IMO copying communities from Reddit as-is was a mistake long-term, but was maybe necessary short-term so that people wouldn’t be confused. If I had my druthers, I’d make a new system where communities are uniquely identified purely as !UUID@lemmy.instance
(though still with a human-friendly display name). You don’t get to create a community that namesquats something like !gaming@lemmy.world
. All posts would be made with hashtags like Mastodon, and then each community would just configure “Include all posts with this tag in our community”. The big issue then is who moderates tags? I think a system like Bluesky has would work well, as you mention. People can moderate tags and other people can follow their work, or not.

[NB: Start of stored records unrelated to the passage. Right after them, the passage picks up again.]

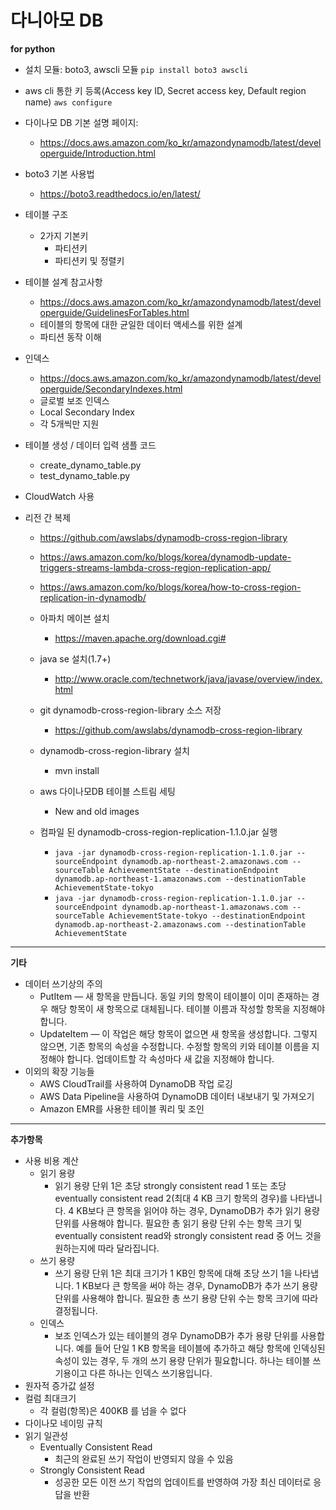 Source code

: 다니아모 DB
===========
**for python**

- 설치 모듈: boto3, awscli 모듈
```pip install boto3 awscli```

- aws cli 통한 키 등록(Access key ID, Secret access key, Default region name)
```aws configure ```
- 다이나모 DB 기본 설명 페이지: 
	- https://docs.aws.amazon.com/ko_kr/amazondynamodb/latest/developerguide/Introduction.html
- boto3 기본 사용법
	- https://boto3.readthedocs.io/en/latest/ 
- 테이블 구조
	- 2가지 기본키
		- 파티션키
		- 파티션키 및 정렬키
- 테이블 설계 참고사항
	- https://docs.aws.amazon.com/ko_kr/amazondynamodb/latest/developerguide/GuidelinesForTables.html
	- 테이블의 항목에 대한 균일한 데이터 액세스를 위한 설계
	- 파티션 동작 이해
- 인덱스
	- https://docs.aws.amazon.com/ko_kr/amazondynamodb/latest/developerguide/SecondaryIndexes.html
	- 글로벌 보조 인덱스
	- Local Secondary Index
	- 각 5개씩만 지원
- 테이블 생성 / 데이터 입력 샘플 코드
	- create_dynamo_table.py
	- test_dynamo_table.py
- CloudWatch 사용
- 리전 간 복제
	- https://github.com/awslabs/dynamodb-cross-region-library
	- https://aws.amazon.com/ko/blogs/korea/dynamodb-update-triggers-streams-lambda-cross-region-replication-app/
	- https://aws.amazon.com/ko/blogs/korea/how-to-cross-region-replication-in-dynamodb/

	- 아파치 메이븐 설치
	    - https://maven.apache.org/download.cgi#
    - java se 설치(1.7+)
	    - http://www.oracle.com/technetwork/java/javase/overview/index.html
	- git dynamodb-cross-region-library 소스 저장    
		- https://github.com/awslabs/dynamodb-cross-region-library
	- dynamodb-cross-region-library 설치
	    - mvn install
	- aws 다이나모DB 테이블 스트림 세팅
		- New and old images
	- 컴파일 된 dynamodb-cross-region-replication-1.1.0.jar 실행
		- ```java -jar dynamodb-cross-region-replication-1.1.0.jar --sourceEndpoint dynamodb.ap-northeast-2.amazonaws.com --sourceTable AchievementState --destinationEndpoint dynamodb.ap-northeast-1.amazonaws.com --destinationTable AchievementState-tokyo```
		- ```java -jar dynamodb-cross-region-replication-1.1.0.jar --sourceEndpoint dynamodb.ap-northeast-1.amazonaws.com --sourceTable AchievementState-tokyo --destinationEndpoint dynamodb.ap-northeast-2.amazonaws.com --destinationTable AchievementState```

--------------------------------
**기타**

- 데이터 쓰기상의 주의
	- PutItem — 새 항목을 만듭니다. 동일 키의 항목이 테이블이 이미 존재하는 경우 해당 항목이 새 항목으로 대체됩니다. 테이블 이름과 작성할 항목을 지정해야 합니다.
	- UpdateItem — 이 작업은 해당 항목이 없으면 새 항목을 생성합니다. 그렇지 않으면, 기존 항목의 속성을 수정합니다. 수정할 항목의 키와 테이블 이름을 지정해야 합니다. 업데이트할 각 속성마다 새 값을 지정해야 합니다.
- 이외의 확장 기능들
	- AWS CloudTrail를 사용하여 DynamoDB 작업 로깅
	- AWS Data Pipeline을 사용하여 DynamoDB 데이터 내보내기 및 가져오기
	- Amazon EMR를 사용한 테이블 쿼리 및 조인


---------------
**추가항목**

- 사용 비용 계산
	- 읽기 용량
		- 읽기 용량 단위 1은 초당 strongly consistent read 1 또는 초당 eventually consistent read 2(최대 4 KB 크기 항목의 경우)를 나타냅니다. 4 KB보다 큰 항목을 읽어야 하는 경우, DynamoDB가 추가 읽기 용량 단위를 사용해야 합니다. 필요한 총 읽기 용량 단위 수는 항목 크기 및 eventually consistent read와 strongly consistent read 중 어느 것을 원하는지에 따라 달라집니다.
	- 쓰기 용량
		- 쓰기 용량 단위 1은 최대 크기가 1 KB인 항목에 대해 초당 쓰기 1을 나타냅니다. 1 KB보다 큰 항목을 써야 하는 경우, DynamoDB가 추가 쓰기 용량 단위를 사용해야 합니다. 필요한 총 쓰기 용량 단위 수는 항목 크기에 따라 결정됩니다.
	- 인덱스
		- 보조 인덱스가 있는 테이블의 경우 DynamoDB가 추가 용량 단위를 사용합니다. 예를 들어 단일 1 KB 항목을 테이블에 추가하고 해당 항목에 인덱싱된 속성이 있는 경우, 두 개의 쓰기 용량 단위가 필요합니다. 하나는 테이블 쓰기용이고 다른 하나는 인덱스 쓰기용입니다.
- 원자적 증가값 설정
- 컬럼 최대크기
	- 각 컬럼(항목)은 400KB 를 넘을 수 없다
- 다이나모 네이밍 규칙 
- 읽기 일관성
	- Eventually Consistent Read
		- 최근의 완료된 쓰기 작업이 반영되지 않을 수 있음
	- Strongly Consistent Read
		- 성공한 모든 이전 쓰기 작업의 업데이트를 반영하여 가장 최신 데이터로 응답을 반환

If that was combined with seamless account/community migration, that would solve a lot of moderation issues. If you mod a community and the admins suck, just move it to a new instance. If the mods of a particular community suck, start your own. They won’t be able to monopolize a common name, so it’s much easier to get traction.
On the long-ago internet, there were many, many different software options that supported the same protocols, and they were also a lot more configurable generally speaking
Lemmy is pretty good about that, actually. It’s interoperable with Mastodon via ActivityPub, and there’s other projects like MBin that work nicely with Lemmy.
The way I’m imagining it, it wouldn’t be microblogging, but I’m probably not describing it well. You’d still have communities with threads, unlike Mastodon. You’d just wouldn’t have people posting “to” those communities (unless maybe you intentionally wanted to).
It’s mostly a way to get at the same thing as merged comment threads, just in a way that feels like it would have fewer edge cases to me.